BootsnAll Travel Network



Pre-trip Jitters

It hasn’t hit me yet that in two weeks I will be arriving in Paris. I know it’s true, but only superficially. I can only imagine, but can’t grasp that I will be homeless for 4 months (possibly longer if I can’t find a place to live in NYC right away). I have to admit that as this trip approaches, the little piece of me that knows the truth has turned into the whining child not wanting to leave the birthday party just yet. (It’s the best analogy I can come up with at the moment). That part of me feels comfortable here, settled into a routine. It’s something that doesn’t happen too often. But I go to bed at one when I’m tired and wake up at eight without fail to the sunlight streaming through the blinds. It’s comfortable; the child doesn’t want it to change.
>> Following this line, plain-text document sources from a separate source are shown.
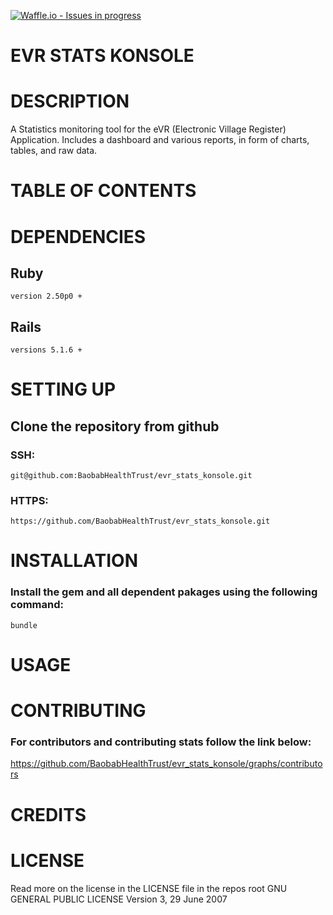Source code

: [![Waffle.io - Issues in progress](https://badge.waffle.io/BaobabHealthTrust/evr_stats_konsole.png?label=in%20progress&title=In%20Progress)](http://waffle.io/BaobabHealthTrust/evr_stats_konsole)

# EVR STATS KONSOLE

# DESCRIPTION
A Statistics monitoring tool for the eVR (Electronic Village Register) Application. Includes a dashboard and various reports, in form of charts, tables, and raw data. 

# TABLE OF CONTENTS

# DEPENDENCIES

## Ruby

    version 2.50p0 +

## Rails

    versions 5.1.6 +

# SETTING UP

## Clone the repository from github

### SSH:

    git@github.com:BaobabHealthTrust/evr_stats_konsole.git

### HTTPS:

    https://github.com/BaobabHealthTrust/evr_stats_konsole.git

# INSTALLATION

### Install the gem and all dependent pakages using the following command:

    bundle

# USAGE

# CONTRIBUTING

### For contributors and contributing stats follow the link below:

https://github.com/BaobabHealthTrust/evr_stats_konsole/graphs/contributors

# CREDITS

# LICENSE
Read more on the license in the LICENSE file in the repos root
                    GNU GENERAL PUBLIC LICENSE
                       Version 3, 29 June 2007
One more metaphor, I don’t like it when my feet are cold and wet, and that’s what this child fears, cold, wet feet. Irrational fears are springing up… what if the plane crashes, what if the airline loses my luggage, what if my backpack is stolen? I don’t know Italian, or Turkish or Arabic! I’ve never had these fears before; where have they come from? What happened to that need for travel like it were food? The past few weeks, I’ve managed to feel something I had felt only while traveling, the feeling of living in the present tense, the tomorrow that comes in no more than 24 hours. It’s a wonderful feeling. I suppose I don’t want to disrupt it with change. But then there’s a smaller part of me, just waking up to the smell of adventure. That part says it can only get better. That part is the part that is truly living in the present, and it is wise enough to know that when my flight lands in Paris, I will be jumping in my seat, craning my neck to see out the window. And so it begins, the period of excitement and terror in anticipation. I am about to embark on my third big trip alone. Whew.